The specific meaning you can check the relevant documentation of grub, here we want to add password.

There are two places where you can add a password.

3, the first is "under the timeout = 1 /rdquo; below, here plus "password=123456" (123456 is their own password). Save, exit, restart. We can see that it is no longer possible to modify it on the grub interface by “e”. If you want to modify it, you must press “ld”;p” to enter the password and modify it.

4, the second is under the "initrd /initrd-2.4.20-8.img" rdquo; Add "ldword;password=123456”" (123456 is your own password). Save, exit, restart. We can see that there is another password before linux is started (over the grub interface). It is worth noting that this password can be prevented from entering in single-user mode. In other words, even if we start single-user mode by editing grub, we still have to enter this password.

How to crack the grub password and get the user right

To get the grub password, we have to find a way to read the grub.conf file. But there is no grub password, no root password. . . So we can't boot through grub.

The method is as follows:

1. First, you need to modify the startup mode of this virtual machine. We need to boot from the CD. The virtual machine defaults to the hard disk as the first boot mode.

When the virtual machine is just started (the big "vmware" interface), press "ld2;" to enter bios.

2. Select the boot column. Select “CD-ROM Drive” one, press “+”“CD-ROM Drive” to the top. In this way, the system will start the default boot mode by default.

3, after the first installation disk image of linux is bound to the CD-ROM drive, save and restart. The system will directly enter the linux installation interface.
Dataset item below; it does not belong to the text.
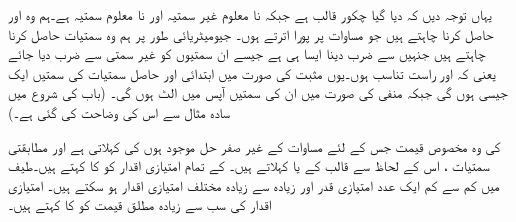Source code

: یہاں توجہ دیں کہ  دیا گیا چکور قالب ہے جبکہ  نا معلوم غیر سمتیہ اور  نا معلوم سمتیہ ہے۔ہم وہ  اور  حاصل کرنا چاہتے ہیں جو مساوات  پر پورا اترتے ہوں۔ جیومیٹریائی طور پر ہم وہ سمتیات  حاصل کرنا چاہتے ہیں جنہیں  سے ضرب دینا ایسا ہی ہے جیسے ان سمتیوں کو غیر سمتی  سے ضرب دیا جائے یعنی کہ  اور  راست تناسب ہوں۔یوں مثبت  کی صورت میں ابتدائی اور حاصل سمتیات کی سمتیں ایک جیسی ہوں گی جبکہ منفی  کی صورت میں ان کی سمتیں آپس میں الٹ ہوں گی۔ (باب کی شروع میں سادہ مثال سے اس کی وضاحت کی گئی ہے۔)

  کی وہ مخصوص قیمت جس کے لئے مساوات  کے غیر صفر  حل موجود ہوں   کی  کہلاتی ہے اور مطابقتی سمتیات ،  اس  کے لحاظ سے قالب  کے   یا  کہلاتے ہیں۔ کے تمام امتیازی اقدار کو  کا  کہتے ہیں۔طیف میں کم سے کم ایک عدد امتیازی قدر اور زیادہ سے زیادہ  مختلف امتیازی اقدار ہو سکتے ہیں۔ امتیازی اقدار کی سب سے  زیادہ مطلق قیمت کو  کا  کہتے ہیں۔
At the prompt, type “linux rescue” Enter, the system will start the Linux rescue mode.

4, there will be several options on the way, follow the prompts to choose. Finally, I will see a description, presumably that the rescue system has mounted the original system file (the one on the hard disk) to the folder "/mnt/sysimage".

5, after starting, we can look for the grub.conf file. Here we should pay attention to the structure of the folder: we are now in the root directory of the rescue system. And we are looking for the original system “ /etc /grub.conf & rdquo;, so the complete path is: "/mnt /sysimage /etc /grub.conf & rdquo;. Edit this file with vi, we can see and modify the file. This cracks the grub password.

Prevent others from booting into linux rescue mode.

We can see that bios must be modified to boot into rescue mode. Then we can encrypt the bios to prevent others from modifying the bios, so that it cannot be booted from the CD.

The method is as follows:

This is relatively simple. After entering bios, select the “Security” item. Enter on “Set Supervisor Password”. Set the password on it. such. We need a password when we restart the system and enter bios again.

How to crack the bios password

What methods do we often use when clearing the host bios password? Pull the jumper, pick up the battery, and let the bios be restored to factory settings. So, is there a similar approach on virtual machines?

Here's how:

Find the folder where the virtual machine is located. There should be a file with the suffix "“.nvram". Delete this file. Start the system. We can see that. The bios was reset.